Member of the National Assembly of Pakistan
- In office 2008–2013
- Constituency: NA-260 (Quetta-cum-Chagai-cum-Nushki)

Member of the Senate of Pakistan
- Incumbent
- Assumed office 9 April 2024

Personal details
- Party: PPP (2008-present)

= Sardar Umar Gorgaij =

Pakistani politician

Sardar Muhammad Umar Gorgaij is a Pakistani politician who was a member of the National Assembly of Pakistan from 2008 to 2013.

==Early life and education==
He was born on 1 July 1952 in Chaghi, Balochistan.

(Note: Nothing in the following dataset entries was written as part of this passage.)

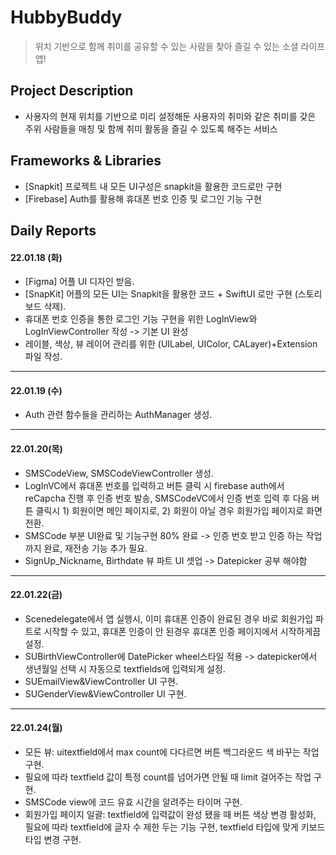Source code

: # HubbyBuddy

> 위치 기반으로 함께 취미를 공유할 수 있는 사람을 찾아 즐길 수 있는 소셜 라이프 앱!

## Project Description
* 사용자의 현재 위치를 기반으로 미리 설정해둔 사용자의 취미와 같은 취미를 갖은 주위 사람들을 매칭 및 함께 취미 활동을 즐길 수 있도록 해주는 서비스

## Frameworks & Libraries
* [Snapkit] 프로젝트 내 모든 UI구성은 snapkit을 활용한 코드로만 구현
* [Firebase] Auth를 활용해 휴대폰 번호 인증 및 로그인 기능 구현

## Daily Reports

#### **22.01.18 (화)**

* [Figma] 어플 UI 디자인 받음.
* [SnapKit] 어플의 모든 UI는 Snapkit을 활용한 코드 + SwiftUI 로만 구현 (스토리보드 삭제).
* 휴대폰 번호 인증을 통한 로그인 기능 구현을 위한 LogInView와 LogInViewController 작성 -> 기본 UI 완성
* 레이블, 색상, 뷰 레이어 관리를 위한 (UILabel, UIColor, CALayer)+Extension 파일 작성.

---

#### **22.01.19 (수)**

* Auth 관련 함수들을 관리하는 AuthManager 생성. 

---

#### **22.01.20(목)**

* SMSCodeView, SMSCodeViewController 생성.
* LogInVC에서 휴대폰 번호를 입력하고 버튼 클릭 시 firebase auth에서 reCapcha 진행 후 인증 번호 발송, SMSCodeVC에서 인증 번호 입력 후 다음 버튼 클릭시 1) 회원이면 메인 페이지로, 2) 회원이 아닐 경우 회원가입 페이지로 화면 전환.
* SMSCode 부분 UI완료 및 기능구현 80% 완료 -> 인증 번호 받고 인증 하는 작업까지 완료, 재전송 기능 추가 필요.
* SignUp_Nickname, Birthdate 뷰 파트 UI 셋업 -> Datepicker 공부 해야함

---

#### **22.01.22(금)**

* Scenedelegate에서 앱 실행시, 이미 휴대폰 인증이 완료된 경우 바로 회원가입 파트로 시작할 수 있고, 휴대폰 인증이 안 된경우 휴대폰 인증 페이지에서 시작하게끔 설정.
* SUBirthViewController에 DatePicker wheel스타일 적용 -> datepicker에서 생년월일 선택 시 자동으로 textfields에 입력되게 설정.
* SUEmailView&ViewController UI 구현.
* SUGenderView&ViewController UI 구현.

---

#### **22.01.24(월)**

* 모든 뷰: uitextfield에서 max count에 다다르면 버튼 백그라운드 색 바꾸는 작업 구현.
* 필요에 따라 textfield 값이 특정 count를 넘어가면 안될 때 limit 걸어주는 작업 구현.
* SMSCode view에 코드 유효 시간을 알려주는 타이머 구현.
* 회원가입 페이지 일괄: textfield에 입력값이 완성 됐을 때 버튼 색상 변경 활성화, 필요에 따라 textfield에 글자 수 제한 두는 기능 구현, textfield 타입에 맞게 키보드 타입 변경 구현.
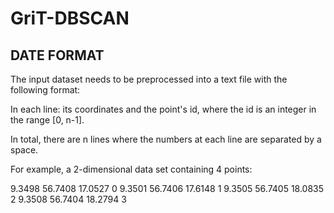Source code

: # GriT-DBSCAN

## DATE FORMAT
The input dataset needs to be preprocessed into a text file with the following format:

In each line: its coordinates and the point's id, where the id is an integer in the range [0,  n-1].

In total, there are n lines where the numbers at each line are separated by a space. 

For example, a 2-dimensional data set containing 4 points:
 
9.3498     56.7408     17.0527     0
9.3501     56.7406     17.6148     1
9.3505     56.7405     18.0835     2
9.3508     56.7404     18.2794     3
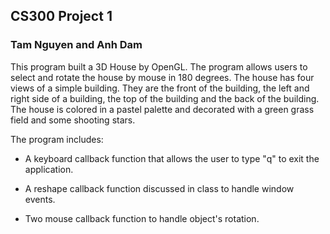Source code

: ## CS300 Project 1
### Tam Nguyen and Anh Dam


This program built a 3D House by OpenGL. The program allows users to select and rotate the house by mouse
in 180 degrees. The house has four views of a simple building. They are the front of the building, the left and right side of
a building, the top of the building and the back of the building. The house is colored in a pastel palette and decorated with a green grass field and some shooting stars. 


The program includes: 

- A keyboard callback function that allows the user to type "q" to exit the application.

- A reshape callback function discussed in class to handle window events.

- Two mouse callback function to handle object's rotation.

He received a Bachelor of Arts from the University of Balochistan.

==Political career==
He was elected to the National Assembly of Pakistan from Constituency NA-260 (Quetta-cum-Chagai-cum-Nushki) as a candidate of Pakistan Peoples Party (PPP) in the 2008 Pakistani general election. He received 40,773 votes and defeated Sardar Fateh Muhammad Muhammad Hassani. In February 2011, he was inducted into the federal cabinet of Prime Minister Yousaf Raza Gillani and was appointed as Federal Minister for Postal Services where he served until June 2012. In June 2012, he was inducted into the federal cabinet of Prime Minister Raja Pervaiz Ashraf and was re-appointed as Federal Minister Postal Services where he continued to serve until March 2013.

He ran for the seat of the National Assembly from Constituency NA-260 (Quetta-cum-Chagai-cum-Nushki-cum-Mastungi) as a candidate of PPP in the 2013 Pakistani general election but was unsuccessful. He received 15,857 votes and lost the seat to Abdul Rahim Khan Mandokhel.